__PROBLEM TO WORK ON__. List every line in this data where the string "Pinellas" occurs.

Stored data entries:
☆ ☆ ☆ ☆ ☆ ☆ ☆

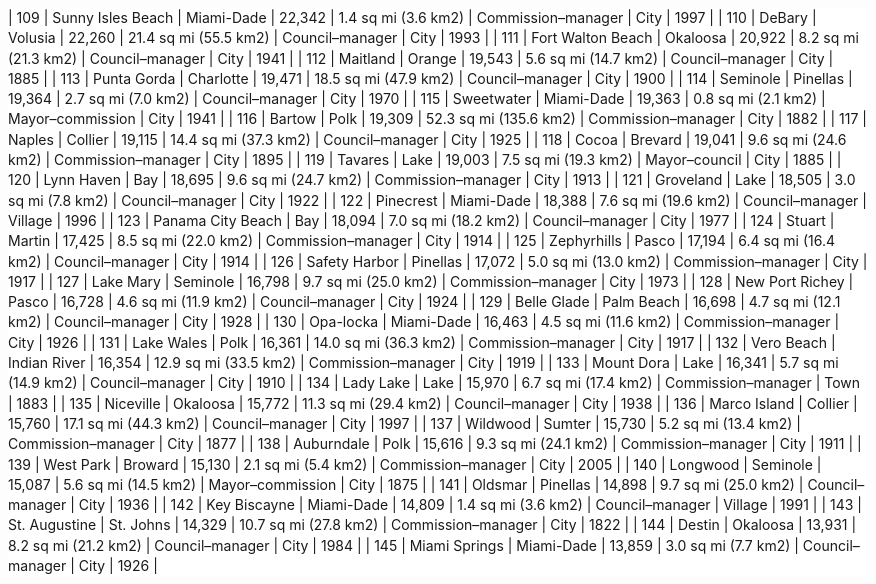 | 109 | Sunny Isles Beach | Miami-Dade | 22,342 | 1.4 sq mi (3.6 km2) | Commission–manager | City | 1997 |
| 110 | DeBary | Volusia | 22,260 | 21.4 sq mi (55.5 km2) | Council–manager | City | 1993 |
| 111 | Fort Walton Beach | Okaloosa | 20,922 | 8.2 sq mi (21.3 km2) | Council–manager | City | 1941 |
| 112 | Maitland | Orange | 19,543 | 5.6 sq mi (14.7 km2) | Council–manager | City | 1885 |
| 113 | Punta Gorda | Charlotte | 19,471 | 18.5 sq mi (47.9 km2) | Council–manager | City | 1900 |
| 114 | Seminole | Pinellas | 19,364 | 2.7 sq mi (7.0 km2) | Council–manager | City | 1970 |
| 115 | Sweetwater | Miami-Dade | 19,363 | 0.8 sq mi (2.1 km2) | Mayor–commission | City | 1941 |
| 116 | Bartow | Polk | 19,309 | 52.3 sq mi (135.6 km2) | Commission–manager | City | 1882 |
| 117 | Naples | Collier | 19,115 | 14.4 sq mi (37.3 km2) | Council–manager | City | 1925 |
| 118 | Cocoa | Brevard | 19,041 | 9.6 sq mi (24.6 km2) | Commission–manager | City | 1895 |
| 119 | Tavares | Lake | 19,003 | 7.5 sq mi (19.3 km2) | Mayor–council | City | 1885 |
| 120 | Lynn Haven | Bay | 18,695 | 9.6 sq mi (24.7 km2) | Commission–manager | City | 1913 |
| 121 | Groveland | Lake | 18,505 | 3.0 sq mi (7.8 km2) | Council–manager | City | 1922 |
| 122 | Pinecrest | Miami-Dade | 18,388 | 7.6 sq mi (19.6 km2) | Council–manager | Village | 1996 |
| 123 | Panama City Beach | Bay | 18,094 | 7.0 sq mi (18.2 km2) | Council–manager | City | 1977 |
| 124 | Stuart | Martin | 17,425 | 8.5 sq mi (22.0 km2) | Commission–manager | City | 1914 |
| 125 | Zephyrhills | Pasco | 17,194 | 6.4 sq mi (16.4 km2) | Council–manager | City | 1914 |
| 126 | Safety Harbor | Pinellas | 17,072 | 5.0 sq mi (13.0 km2) | Commission–manager | City | 1917 |
| 127 | Lake Mary | Seminole | 16,798 | 9.7 sq mi (25.0 km2) | Commission–manager | City | 1973 |
| 128 | New Port Richey | Pasco | 16,728 | 4.6 sq mi (11.9 km2) | Council–manager | City | 1924 |
| 129 | Belle Glade | Palm Beach | 16,698 | 4.7 sq mi (12.1 km2) | Council–manager | City | 1928 |
| 130 | Opa-locka | Miami-Dade | 16,463 | 4.5 sq mi (11.6 km2) | Commission–manager | City | 1926 |
| 131 | Lake Wales | Polk | 16,361 | 14.0 sq mi (36.3 km2) | Commission–manager | City | 1917 |
| 132 | Vero Beach | Indian River | 16,354 | 12.9 sq mi (33.5 km2) | Commission–manager | City | 1919 |
| 133 | Mount Dora | Lake | 16,341 | 5.7 sq mi (14.9 km2) | Council–manager | City | 1910 |
| 134 | Lady Lake | Lake | 15,970 | 6.7 sq mi (17.4 km2) | Commission–manager | Town | 1883 |
| 135 | Niceville | Okaloosa | 15,772 | 11.3 sq mi (29.4 km2) | Council–manager | City | 1938 |
| 136 | Marco Island | Collier | 15,760 | 17.1 sq mi (44.3 km2) | Council–manager | City | 1997 |
| 137 | Wildwood | Sumter | 15,730 | 5.2 sq mi (13.4 km2) | Commission–manager | City | 1877 |
| 138 | Auburndale | Polk | 15,616 | 9.3 sq mi (24.1 km2) | Commission–manager | City | 1911 |
| 139 | West Park | Broward | 15,130 | 2.1 sq mi (5.4 km2) | Commission–manager | City | 2005 |
| 140 | Longwood | Seminole | 15,087 | 5.6 sq mi (14.5 km2) | Mayor–commission | City | 1875 |
| 141 | Oldsmar | Pinellas | 14,898 | 9.7 sq mi (25.0 km2) | Council–manager | City | 1936 |
| 142 | Key Biscayne | Miami-Dade | 14,809 | 1.4 sq mi (3.6 km2) | Council–manager | Village | 1991 |
| 143 | St. Augustine | St. Johns | 14,329 | 10.7 sq mi (27.8 km2) | Commission–manager | City | 1822 |
| 144 | Destin | Okaloosa | 13,931 | 8.2 sq mi (21.2 km2) | Council–manager | City | 1984 |
| 145 | Miami Springs | Miami-Dade | 13,859 | 3.0 sq mi (7.7 km2) | Council–manager | City | 1926 |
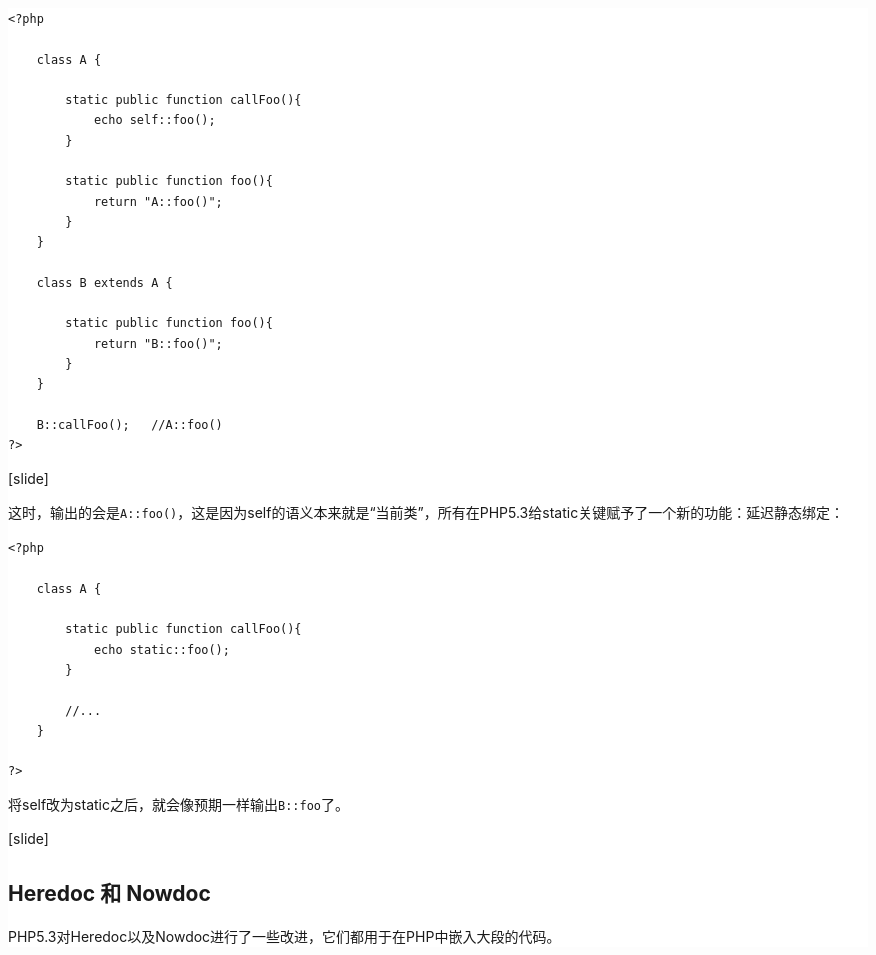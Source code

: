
 ```
<?php

    class A {

        static public function callFoo(){
            echo self::foo();
        }

        static public function foo(){
            return "A::foo()";
        }
    }

    class B extends A {

        static public function foo(){
            return "B::foo()";
        }
    }

    B::callFoo();   //A::foo()
?>

```

[slide]

这时，输出的会是`A::foo()`，这是因为self的语义本来就是“当前类”，所有在PHP5.3给static关键赋予了一个新的功能：延迟静态绑定：

```
<?php

    class A {

        static public function callFoo(){
            echo static::foo();
        }

        //...
    }

?>

```

将self改为static之后，就会像预期一样输出`B::foo`了。

[slide]

## Heredoc 和 Nowdoc

PHP5.3对Heredoc以及Nowdoc进行了一些改进，它们都用于在PHP中嵌入大段的代码。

☆ ☆ ☆ ☆ ☆ ☆ ☆

__ANSWER TO THIS TASK__.
| 114 | Seminole | Pinellas | 19,364 | 2.7 sq mi (7.0 km2) | Council–manager | City | 1970 |
| 126 | Safety Harbor | Pinellas | 17,072 | 5.0 sq mi (13.0 km2) | Commission–manager | City | 1917 |
| 141 | Oldsmar | Pinellas | 14,898 | 9.7 sq mi (25.0 km2) | Council–manager | City | 1936 |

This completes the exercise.